▶ Aim of the exercise
The line containing "The second part" marks the end: copy exactly every line from the start of the records below up to and including it, leaving out pictures.
━━━━━ Data
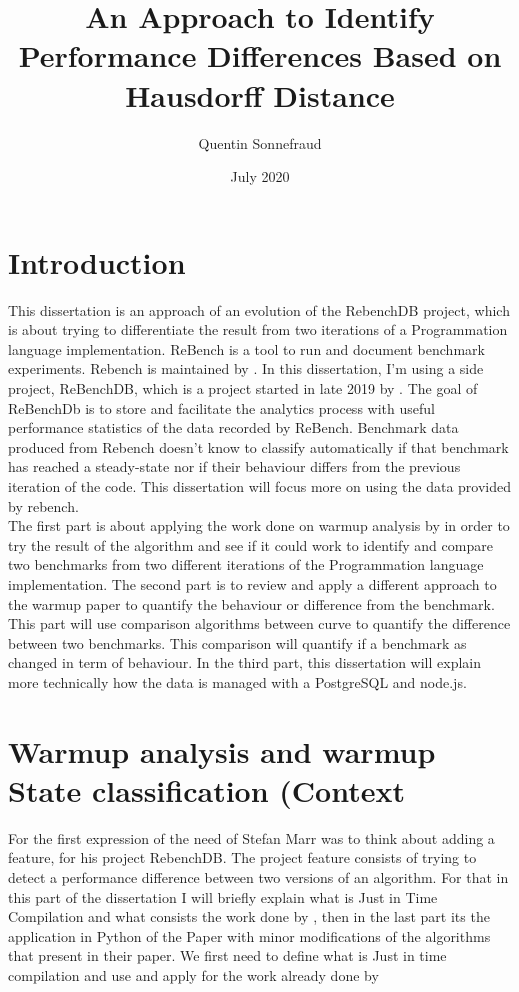 \documentclass{article}
\title{An Approach to Identify Performance Differences Based on Hausdorff Distance}
\author{Quentin Sonnefraud}
\date{July 2020}
\begin{document}
\maketitle

\tableofcontents

\section{Introduction}

This dissertation is an approach of an evolution of the RebenchDB project, which is about trying to differentiate the result from two iterations of a Programmation language implementation. 
ReBench is a tool to run and document benchmark experiments. Rebench is maintained by \cite{ReBench:2018}. In this dissertation, I'm using a side project, ReBenchDB, which is a project started in late 2019 by \cite{ReBench:2018}. The goal of ReBenchDb is to store and facilitate the analytics process with useful performance statistics of the data recorded by ReBench. Benchmark data produced from Rebench doesn't know to classify automatically if that benchmark has reached a steady-state nor if their behaviour differs from the previous iteration of the code. This dissertation will focus more on using the data provided by rebench. \\ 
The first part is about applying the work done on warmup analysis by \cite{barrett2017virtual} in order to try the result of the algorithm and see if it could work to identify and compare two benchmarks from two different iterations of the Programmation language implementation.
The second part is to review and apply a different approach to the warmup paper to quantify the behaviour or difference from the benchmark. This part will use comparison algorithms between curve to quantify the difference between two benchmarks. This comparison will quantify if a benchmark as changed in term of behaviour. In the third part, this dissertation will explain more technically how the data is managed with a PostgreSQL and node.js.\\


\section{Warmup analysis and warmup State classification (Context}

For the first expression of the need of Stefan Marr was to think about adding a feature, for his project RebenchDB. The project feature consists of trying to detect a performance difference between two versions of an algorithm. For that in this part of the dissertation I will briefly explain what is Just in Time Compilation and what consists the work done by \cite{barrett2017virtual}, then in the last part its the application in Python of the Paper with minor modifications of the algorithms that \cite{barrett2017virtual} present in their paper. We first need to define what is Just in time compilation and use and apply for the work already done by \cite{barrett2017virtual}
\end{document}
━━━━━━━━━━
▶ Task answer
 \documentclass{article}
\title{An Approach to Identify Performance Differences Based on Hausdorff Distance}
\author{Quentin Sonnefraud}
\date{July 2020}
\begin{document}
\maketitle

\tableofcontents

\section{Introduction}

This dissertation is an approach of an evolution of the RebenchDB project, which is about trying to differentiate the result from two iterations of a Programmation language implementation. 
ReBench is a tool to run and document benchmark experiments. Rebench is maintained by \cite{ReBench:2018}. In this dissertation, I'm using a side project, ReBenchDB, which is a project started in late 2019 by \cite{ReBench:2018}. The goal of ReBenchDb is to store and facilitate the analytics process with useful performance statistics of the data recorded by ReBench. Benchmark data produced from Rebench doesn't know to classify automatically if that benchmark has reached a steady-state nor if their behaviour differs from the previous iteration of the code. This dissertation will focus more on using the data provided by rebench. \\ 
The first part is about applying the work done on warmup analysis by \cite{barrett2017virtual} in order to try the result of the algorithm and see if it could work to identify and compare two benchmarks from two different iterations of the Programmation language implementation.
The second part is to review and apply a different approach to the warmup paper to quantify the behaviour or difference from the benchmark. This part will use comparison algorithms between curve to quantify the difference between two benchmarks. This comparison will quantify if a benchmark as changed in term of behaviour. In the third part, this dissertation will explain more technically how the data is managed with a PostgreSQL and node.js.\\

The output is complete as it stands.